(Beginning of Given entries)
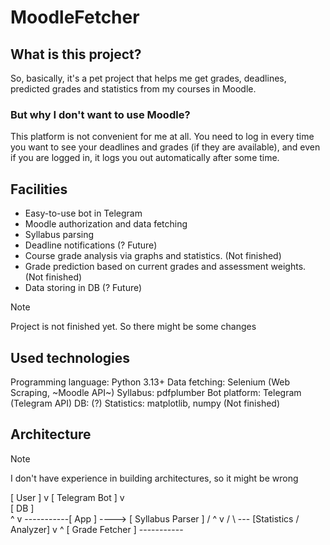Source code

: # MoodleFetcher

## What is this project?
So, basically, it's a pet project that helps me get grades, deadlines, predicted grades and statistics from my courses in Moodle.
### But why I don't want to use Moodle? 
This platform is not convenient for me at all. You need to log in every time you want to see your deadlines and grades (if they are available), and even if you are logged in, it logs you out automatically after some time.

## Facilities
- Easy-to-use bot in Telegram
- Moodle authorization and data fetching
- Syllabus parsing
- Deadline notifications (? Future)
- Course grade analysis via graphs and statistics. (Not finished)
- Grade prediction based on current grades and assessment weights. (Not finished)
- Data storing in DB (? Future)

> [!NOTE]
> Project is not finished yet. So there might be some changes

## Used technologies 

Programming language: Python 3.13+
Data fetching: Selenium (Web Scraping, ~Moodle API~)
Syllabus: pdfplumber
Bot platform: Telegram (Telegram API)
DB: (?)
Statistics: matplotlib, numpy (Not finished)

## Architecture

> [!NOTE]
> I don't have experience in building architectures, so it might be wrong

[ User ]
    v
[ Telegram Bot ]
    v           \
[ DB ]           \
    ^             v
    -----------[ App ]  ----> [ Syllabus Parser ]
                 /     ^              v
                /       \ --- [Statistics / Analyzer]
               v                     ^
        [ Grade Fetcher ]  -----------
(End of Given entries)
(Beginning of Given entries)
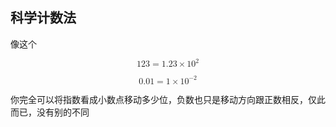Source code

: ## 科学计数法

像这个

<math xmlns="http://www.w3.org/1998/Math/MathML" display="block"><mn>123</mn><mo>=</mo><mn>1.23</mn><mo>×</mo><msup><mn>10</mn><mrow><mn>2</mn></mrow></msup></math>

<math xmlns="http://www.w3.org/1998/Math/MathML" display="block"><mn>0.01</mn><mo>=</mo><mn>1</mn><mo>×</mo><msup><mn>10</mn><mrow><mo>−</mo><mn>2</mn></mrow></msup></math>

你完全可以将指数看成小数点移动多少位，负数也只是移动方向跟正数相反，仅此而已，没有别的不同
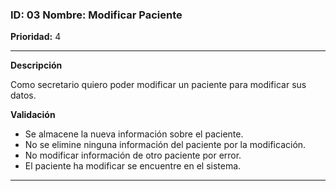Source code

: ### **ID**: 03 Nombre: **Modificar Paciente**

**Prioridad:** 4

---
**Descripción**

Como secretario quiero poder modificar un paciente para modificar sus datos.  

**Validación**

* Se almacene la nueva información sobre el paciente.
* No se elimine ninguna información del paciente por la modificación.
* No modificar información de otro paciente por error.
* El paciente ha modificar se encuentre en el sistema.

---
(End of Given entries)
# Your assignment:
In the entries above, find each line with the word "Syllabus" and return it.

# Response to the task:
- Syllabus parsing
Syllabus: pdfplumber
    -----------[ App ]  ----> [ Syllabus Parser ]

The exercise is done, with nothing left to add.